Mon Aug 20 23:00:47 CEST 2012

Hans-Peter Diettrich wrote:
> Mark Morgan Lloyd schrieb:
> 
>> I've got a couple of terminal emulators using WideChar and WideString 
>> for internal manipulation, what /should/ I be using? and where does it 
>> leave things like Sorokin's regex unit, which similarly use WideChar 
>> and WideString?
> 
> Depends on which libraries you use. AFAIK SBCS RegEx works for both Ansi 
> and UTF-8 strings, so that an UTF-16 library is optional. For the 
> terminal emulators I'd think that it's sufficient to introduce an 
> internal string type that allows to switch between UTF-8 and UTF-16, so 
> that the (different?) behaviour can be tested. When there exist 
> differences, this indicates that the WideString emulators *only* handle 
> Unicode BMP characters, not surrogate pairs, and you have to decide 
> whether this restriction is okay for you.
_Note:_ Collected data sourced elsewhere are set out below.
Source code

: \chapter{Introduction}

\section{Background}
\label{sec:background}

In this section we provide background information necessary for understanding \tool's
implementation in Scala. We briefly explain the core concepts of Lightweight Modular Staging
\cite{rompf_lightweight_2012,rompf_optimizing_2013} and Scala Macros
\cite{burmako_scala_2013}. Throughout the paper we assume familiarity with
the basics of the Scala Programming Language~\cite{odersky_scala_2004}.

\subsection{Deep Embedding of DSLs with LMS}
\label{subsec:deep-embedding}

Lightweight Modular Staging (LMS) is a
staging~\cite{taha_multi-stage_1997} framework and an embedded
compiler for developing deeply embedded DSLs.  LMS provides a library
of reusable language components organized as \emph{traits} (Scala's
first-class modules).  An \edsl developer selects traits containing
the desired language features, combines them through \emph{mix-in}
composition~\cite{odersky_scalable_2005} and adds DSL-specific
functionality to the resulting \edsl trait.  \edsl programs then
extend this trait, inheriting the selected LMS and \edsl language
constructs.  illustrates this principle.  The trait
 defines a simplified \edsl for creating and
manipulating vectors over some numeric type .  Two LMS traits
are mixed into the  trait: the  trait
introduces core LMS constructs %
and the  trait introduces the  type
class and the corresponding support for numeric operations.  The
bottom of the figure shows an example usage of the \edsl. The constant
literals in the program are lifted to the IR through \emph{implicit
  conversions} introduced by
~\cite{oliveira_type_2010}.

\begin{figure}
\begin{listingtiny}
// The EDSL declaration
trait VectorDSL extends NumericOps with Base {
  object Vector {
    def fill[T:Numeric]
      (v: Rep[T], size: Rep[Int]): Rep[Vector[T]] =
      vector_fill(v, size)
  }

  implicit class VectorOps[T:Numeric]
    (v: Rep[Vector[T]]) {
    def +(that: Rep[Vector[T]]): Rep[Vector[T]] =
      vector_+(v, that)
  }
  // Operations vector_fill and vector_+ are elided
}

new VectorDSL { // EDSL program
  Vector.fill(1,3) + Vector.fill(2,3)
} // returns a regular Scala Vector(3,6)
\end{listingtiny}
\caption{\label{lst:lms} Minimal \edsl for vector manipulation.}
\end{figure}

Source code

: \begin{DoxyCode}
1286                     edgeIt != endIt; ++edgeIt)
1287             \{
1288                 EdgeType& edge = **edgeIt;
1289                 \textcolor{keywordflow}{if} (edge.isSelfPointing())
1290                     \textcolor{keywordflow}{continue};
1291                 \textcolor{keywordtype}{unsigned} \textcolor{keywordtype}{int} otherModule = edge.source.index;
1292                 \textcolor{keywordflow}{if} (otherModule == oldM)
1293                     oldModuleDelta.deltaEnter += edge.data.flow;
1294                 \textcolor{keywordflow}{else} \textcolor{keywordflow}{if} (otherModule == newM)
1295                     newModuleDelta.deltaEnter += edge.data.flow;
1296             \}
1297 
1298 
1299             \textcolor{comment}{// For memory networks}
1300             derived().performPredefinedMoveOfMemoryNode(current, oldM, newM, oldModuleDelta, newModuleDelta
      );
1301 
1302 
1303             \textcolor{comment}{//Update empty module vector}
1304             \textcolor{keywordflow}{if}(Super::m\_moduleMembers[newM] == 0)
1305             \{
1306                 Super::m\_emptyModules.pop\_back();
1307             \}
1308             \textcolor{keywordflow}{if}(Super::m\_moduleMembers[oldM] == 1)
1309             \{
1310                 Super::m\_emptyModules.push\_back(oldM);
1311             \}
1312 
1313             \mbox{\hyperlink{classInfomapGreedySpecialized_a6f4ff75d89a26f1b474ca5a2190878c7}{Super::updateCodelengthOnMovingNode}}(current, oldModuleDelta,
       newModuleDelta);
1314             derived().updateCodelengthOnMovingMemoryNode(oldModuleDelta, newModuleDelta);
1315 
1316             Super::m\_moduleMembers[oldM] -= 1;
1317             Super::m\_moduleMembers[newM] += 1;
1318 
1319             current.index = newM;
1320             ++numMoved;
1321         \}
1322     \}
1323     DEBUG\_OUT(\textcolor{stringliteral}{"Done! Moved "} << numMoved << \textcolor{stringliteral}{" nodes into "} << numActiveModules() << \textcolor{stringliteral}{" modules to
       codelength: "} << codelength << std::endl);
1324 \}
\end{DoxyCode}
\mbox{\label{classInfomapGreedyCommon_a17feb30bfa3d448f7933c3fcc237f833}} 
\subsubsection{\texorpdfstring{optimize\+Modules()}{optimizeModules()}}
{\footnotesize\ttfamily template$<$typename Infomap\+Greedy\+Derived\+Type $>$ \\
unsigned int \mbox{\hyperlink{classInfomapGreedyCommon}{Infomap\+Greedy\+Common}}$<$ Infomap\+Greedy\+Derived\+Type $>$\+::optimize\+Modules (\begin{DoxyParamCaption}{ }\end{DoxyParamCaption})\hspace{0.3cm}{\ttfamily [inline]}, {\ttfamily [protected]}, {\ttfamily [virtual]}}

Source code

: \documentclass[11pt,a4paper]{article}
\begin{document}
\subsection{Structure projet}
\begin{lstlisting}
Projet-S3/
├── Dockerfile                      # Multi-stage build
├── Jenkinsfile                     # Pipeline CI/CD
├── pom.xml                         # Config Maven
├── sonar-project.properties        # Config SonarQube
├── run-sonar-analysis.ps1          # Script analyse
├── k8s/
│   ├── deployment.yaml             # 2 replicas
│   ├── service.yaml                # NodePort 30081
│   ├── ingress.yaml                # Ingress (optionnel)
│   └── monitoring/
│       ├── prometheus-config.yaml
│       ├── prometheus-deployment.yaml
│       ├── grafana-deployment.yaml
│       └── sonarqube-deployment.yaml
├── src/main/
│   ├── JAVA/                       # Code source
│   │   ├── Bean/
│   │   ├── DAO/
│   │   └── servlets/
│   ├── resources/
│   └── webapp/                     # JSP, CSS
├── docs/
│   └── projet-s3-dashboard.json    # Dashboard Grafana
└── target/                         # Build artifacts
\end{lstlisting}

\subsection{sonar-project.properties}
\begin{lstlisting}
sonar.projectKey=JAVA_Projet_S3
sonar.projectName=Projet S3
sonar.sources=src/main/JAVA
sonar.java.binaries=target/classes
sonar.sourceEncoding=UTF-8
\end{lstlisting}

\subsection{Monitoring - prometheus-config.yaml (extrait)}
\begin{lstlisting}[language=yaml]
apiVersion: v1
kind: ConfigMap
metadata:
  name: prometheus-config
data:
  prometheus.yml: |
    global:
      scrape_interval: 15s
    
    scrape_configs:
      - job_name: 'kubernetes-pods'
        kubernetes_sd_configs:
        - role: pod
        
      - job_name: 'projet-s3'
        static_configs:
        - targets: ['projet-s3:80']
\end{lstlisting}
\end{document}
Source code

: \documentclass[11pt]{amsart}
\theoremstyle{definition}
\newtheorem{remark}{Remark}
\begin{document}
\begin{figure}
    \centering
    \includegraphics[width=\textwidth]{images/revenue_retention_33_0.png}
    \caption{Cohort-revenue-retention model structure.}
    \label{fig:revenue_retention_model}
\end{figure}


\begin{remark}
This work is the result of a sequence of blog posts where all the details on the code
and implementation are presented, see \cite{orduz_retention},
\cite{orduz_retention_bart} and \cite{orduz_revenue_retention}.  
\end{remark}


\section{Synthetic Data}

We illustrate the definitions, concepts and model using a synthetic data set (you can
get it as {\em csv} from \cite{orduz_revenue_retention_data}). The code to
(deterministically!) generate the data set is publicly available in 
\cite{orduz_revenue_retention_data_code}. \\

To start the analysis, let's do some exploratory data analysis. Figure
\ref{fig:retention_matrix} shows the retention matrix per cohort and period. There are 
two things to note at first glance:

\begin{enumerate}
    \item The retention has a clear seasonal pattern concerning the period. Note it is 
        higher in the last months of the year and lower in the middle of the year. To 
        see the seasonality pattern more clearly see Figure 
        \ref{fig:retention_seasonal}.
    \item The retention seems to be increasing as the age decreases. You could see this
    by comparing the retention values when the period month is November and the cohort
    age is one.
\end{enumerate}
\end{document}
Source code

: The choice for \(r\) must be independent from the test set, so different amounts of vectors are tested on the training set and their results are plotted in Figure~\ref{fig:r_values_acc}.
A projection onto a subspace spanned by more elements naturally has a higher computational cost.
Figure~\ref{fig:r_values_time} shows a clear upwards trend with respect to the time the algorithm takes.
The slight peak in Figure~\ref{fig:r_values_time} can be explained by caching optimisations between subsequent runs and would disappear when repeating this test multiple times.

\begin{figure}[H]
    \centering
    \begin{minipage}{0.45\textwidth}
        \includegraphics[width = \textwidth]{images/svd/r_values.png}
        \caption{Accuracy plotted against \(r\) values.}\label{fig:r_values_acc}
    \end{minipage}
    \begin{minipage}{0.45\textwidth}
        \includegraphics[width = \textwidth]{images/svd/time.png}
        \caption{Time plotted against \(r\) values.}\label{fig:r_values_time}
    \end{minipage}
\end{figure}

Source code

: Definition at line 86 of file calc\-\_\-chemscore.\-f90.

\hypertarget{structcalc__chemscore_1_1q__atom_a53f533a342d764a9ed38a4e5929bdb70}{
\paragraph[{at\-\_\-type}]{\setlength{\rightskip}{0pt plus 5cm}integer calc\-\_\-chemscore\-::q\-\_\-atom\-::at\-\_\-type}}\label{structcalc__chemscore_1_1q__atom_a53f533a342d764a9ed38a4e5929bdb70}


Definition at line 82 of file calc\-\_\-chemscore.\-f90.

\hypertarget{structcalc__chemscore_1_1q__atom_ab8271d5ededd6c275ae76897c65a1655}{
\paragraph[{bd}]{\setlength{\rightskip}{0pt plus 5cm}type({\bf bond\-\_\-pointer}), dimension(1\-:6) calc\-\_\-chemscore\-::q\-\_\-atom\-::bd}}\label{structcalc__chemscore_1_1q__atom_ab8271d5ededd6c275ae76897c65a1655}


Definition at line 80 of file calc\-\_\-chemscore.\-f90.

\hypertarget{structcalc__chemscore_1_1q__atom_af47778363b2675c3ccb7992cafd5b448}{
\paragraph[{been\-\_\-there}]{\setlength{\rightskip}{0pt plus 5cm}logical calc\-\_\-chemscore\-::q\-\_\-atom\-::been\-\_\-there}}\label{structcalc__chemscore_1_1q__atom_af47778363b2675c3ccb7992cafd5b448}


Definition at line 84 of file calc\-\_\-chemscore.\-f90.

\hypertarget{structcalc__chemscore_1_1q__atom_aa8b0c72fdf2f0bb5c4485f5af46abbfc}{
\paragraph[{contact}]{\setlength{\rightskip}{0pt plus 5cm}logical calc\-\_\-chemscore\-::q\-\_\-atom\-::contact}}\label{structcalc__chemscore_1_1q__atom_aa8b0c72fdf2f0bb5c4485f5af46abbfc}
I think I need to clarify. The terminal emulators are not for a standard
coding such as UTF-8, but accept a non-standard byte sequence over e.g.
a telnet or serial connection and convert that to a particular set of
characters to emulate e.g. an IBM Selectric APL golfball.

Sorokin's regex unit is a separate issue, and applies to FPC's regexpr
package which uses WideChar: I don't know whether this would be
problematic on Windows.

-- 
Mark Morgan Lloyd
markMLl .AT. telemetry.co .DOT. uk

[Opinions above are the author's, not those of his employers or colleagues]